Although dark romance shares certain thematic and aesthetic features with earlier literary traditions, it differs significantly in its treatment of romantic relationships.

Dark Romanticism, a subgenre of nineteenth century Romanticism, explores the darker aspects of the human psyche, including guilt, obsession, and moral ambiguity, as seen in authors such as Edgar Allan Poe and Nathaniel Hawthorne. However, these works do not typically construct romantic relationships around the sustained integration of harmful interpersonal dynamics.

Similarly, Gothic literature employs settings and narrative strategies designed to evoke suspense, decay, and the supernatural. While Gothic fiction often incorporates romance, these elements are generally embedded within a broader atmosphere of fear and mystery rather than constituting the core dynamic of the relationship itself.

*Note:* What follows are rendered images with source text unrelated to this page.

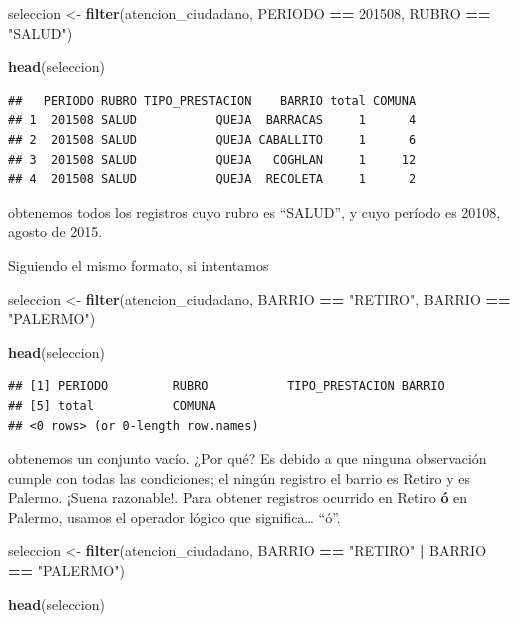 \documentclass[spanish,]{book}
\newenvironment{Shaded}{\begin{snugshade}}{\end{snugshade}}
\newcommand{\DecValTok}[1]{\textcolor[rgb]{0.00,0.00,0.81}{#1}}
\newcommand{\KeywordTok}[1]{\textcolor[rgb]{0.13,0.29,0.53}{\textbf{#1}}}
\newcommand{\NormalTok}[1]{#1}
\newcommand{\OperatorTok}[1]{\textcolor[rgb]{0.81,0.36,0.00}{\textbf{#1}}}
\newcommand{\StringTok}[1]{\textcolor[rgb]{0.31,0.60,0.02}{#1}}
\begin{document}
\begin{Shaded}
\begin{Highlighting}[]
\NormalTok{seleccion <-}\StringTok{ }\KeywordTok{filter}\NormalTok{(atencion_ciudadano, PERIODO }\OperatorTok{==}\StringTok{ }\DecValTok{201508}\NormalTok{,  RUBRO }\OperatorTok{==}\StringTok{ "SALUD"}\NormalTok{)}

\KeywordTok{head}\NormalTok{(seleccion)}
\end{Highlighting}
\end{Shaded}

\begin{verbatim}
##   PERIODO RUBRO TIPO_PRESTACION    BARRIO total COMUNA
## 1  201508 SALUD           QUEJA  BARRACAS     1      4
## 2  201508 SALUD           QUEJA CABALLITO     1      6
## 3  201508 SALUD           QUEJA   COGHLAN     1     12
## 4  201508 SALUD           QUEJA  RECOLETA     1      2
\end{verbatim}

obtenemos todos los registros cuyo rubro es ``SALUD'', y cuyo período es 20108, agosto de 2015.

Siguiendo el mismo formato, si intentamos

\begin{Shaded}
\begin{Highlighting}[]
\NormalTok{seleccion <-}\StringTok{ }\KeywordTok{filter}\NormalTok{(atencion_ciudadano, BARRIO }\OperatorTok{==}\StringTok{ "RETIRO"}\NormalTok{, BARRIO }\OperatorTok{==}\StringTok{ "PALERMO"}\NormalTok{)}

\KeywordTok{head}\NormalTok{(seleccion)}
\end{Highlighting}
\end{Shaded}

\begin{verbatim}
## [1] PERIODO         RUBRO           TIPO_PRESTACION BARRIO         
## [5] total           COMUNA         
## <0 rows> (or 0-length row.names)
\end{verbatim}

obtenemos un conjunto vacío. ¿Por qué? Es debido a que ninguna observación cumple con todas las condiciones; el ningún registro el barrio es Retiro y es Palermo. ¡Suena razonable!. Para obtener registros ocurrido en Retiro \textbf{ó} en Palermo, usamos el operador lógico \texttt{\textbar{}} que significa\ldots{} ``ó''.

\begin{Shaded}
\begin{Highlighting}[]
\NormalTok{seleccion <-}\StringTok{ }\KeywordTok{filter}\NormalTok{(atencion_ciudadano, BARRIO }\OperatorTok{==}\StringTok{ "RETIRO"} \OperatorTok{|}\StringTok{ }\NormalTok{BARRIO }\OperatorTok{==}\StringTok{ "PALERMO"}\NormalTok{)}

\KeywordTok{head}\NormalTok{(seleccion)}
\end{Highlighting}
\end{Shaded}
\end{document}
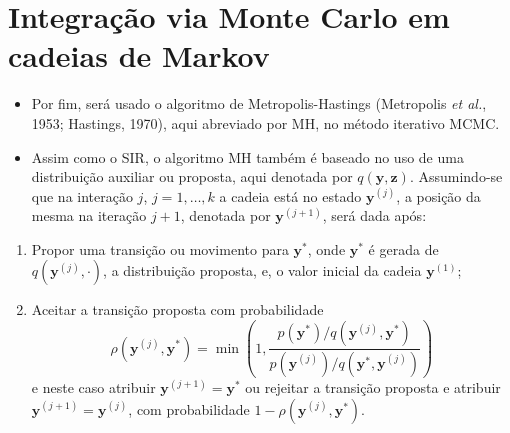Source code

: \documentclass[9pt]{beamer}
\begin{document}
\section{Integração via Monte Carlo em cadeias de Markov}
\begin{frame}
\begin{itemize}
\justifying	
\item Por fim, será usado o algoritmo de Metropolis-Hastings (Metropolis \textit{et al.}, 1953; Hastings, 1970), aqui abreviado por MH, no método iterativo MCMC.
\item Assim como o SIR, o algoritmo MH também é baseado no uso de uma distribuição auxiliar ou proposta, aqui denotada por $q(\bm{y}, \bm{z})$. Assumindo-se que na interação $j$, $j = 1, \ldots, k$ a cadeia está no estado $\bm{y}^{(j)}$, a posição da mesma na iteração $j + 1$, denotada por $\bm{y}^{(j + 1)}$, será dada após:
\end{itemize}
\begin{enumerate}
\justifying
\item Propor uma transição ou movimento para $\bm{y}^*$, onde $\bm{y}^*$ é gerada de $q(\bm{y}^{(j)}, \cdot)$, a distribuição proposta, e, o valor inicial da cadeia $\mathbf{y}^{(1)}$;
\item Aceitar a transição proposta com probabilidade
\begin{equation}\label{eq:mh_tranprob}
\rho(\bm{y}^{(j)}, \bm{y}^*) = \min\left(1, \dfrac{p(\bm{y}^*) / q(\bm{y}^{(j)}, \bm{y}^*)}{p(\bm{y}^{(j)}) / q(\bm{y}^*, \bm{y}^{(j)})}\right)
\end{equation}
e neste caso atribuir $\bm{y}^{(j + 1)} = \bm{y}^*$ ou rejeitar a transição proposta e atribuir $\bm{y}^{(j + 1)} = \bm{y}^{(j)}$, com probabilidade $1 - \rho(\bm{y}^{(j)}, \bm{y}^*)$.
\end{enumerate}
\end{frame}
\end{document}
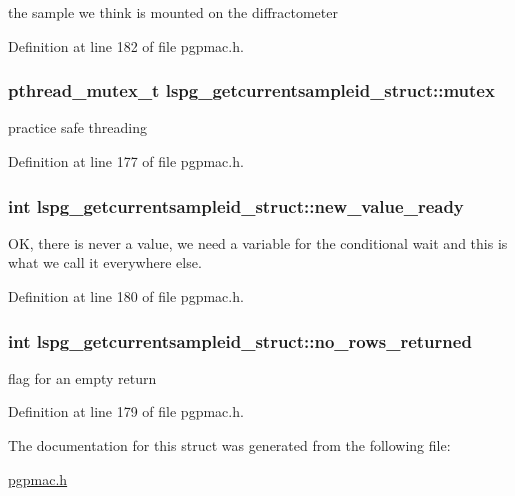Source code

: the sample we think is mounted on the diffractometer 



Definition at line 182 of file pgpmac.\-h.

\hypertarget{structlspg__getcurrentsampleid__struct_ace54acbdcbce620437962858ba04e256}{
\subsubsection[{mutex}]{\setlength{\rightskip}{0pt plus 5cm}pthread\-\_\-mutex\-\_\-t lspg\-\_\-getcurrentsampleid\-\_\-struct\-::mutex}}\label{structlspg__getcurrentsampleid__struct_ace54acbdcbce620437962858ba04e256}


practice safe threading 



Definition at line 177 of file pgpmac.\-h.

\hypertarget{structlspg__getcurrentsampleid__struct_ada3840f03195ee1807150f1e75fd3775}{
\subsubsection[{new\-\_\-value\-\_\-ready}]{\setlength{\rightskip}{0pt plus 5cm}int lspg\-\_\-getcurrentsampleid\-\_\-struct\-::new\-\_\-value\-\_\-ready}}\label{structlspg__getcurrentsampleid__struct_ada3840f03195ee1807150f1e75fd3775}


O\-K, there is never a value, we need a variable for the conditional wait and this is what we call it everywhere else. 



Definition at line 180 of file pgpmac.\-h.

\hypertarget{structlspg__getcurrentsampleid__struct_a06758730db55730eb10d2d63e2520d71}{
\subsubsection[{no\-\_\-rows\-\_\-returned}]{\setlength{\rightskip}{0pt plus 5cm}int lspg\-\_\-getcurrentsampleid\-\_\-struct\-::no\-\_\-rows\-\_\-returned}}\label{structlspg__getcurrentsampleid__struct_a06758730db55730eb10d2d63e2520d71}


flag for an empty return 



Definition at line 179 of file pgpmac.\-h.



The documentation for this struct was generated from the following file\-:\begin{DoxyCompactItemize}
\item 
\hyperlink{pgpmac_8h}{pgpmac.\-h}\end{DoxyCompactItemize}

Dark romance represents a more recent development in which the boundary between intimacy and taboo or destructive dynamics is deliberately blurred, integrating elements of danger directly into the progression of the romantic relationship.

== Misclassification and genre ambiguity ==
The term "dark romance" lacks a universally agreed definition and is applied inconsistently across publishing, marketing, and reader communities. Scholars and commentators have noted that this inconsistency blurs the boundaries between dark romance and adjacent genres, particularly when dark elements such as violence or explicit content are used as external plot devices rather than as integral components of the central romantic relationship. As a result, works with differing narrative priorities are often grouped under the same label, contributing to ambiguity in genre classification.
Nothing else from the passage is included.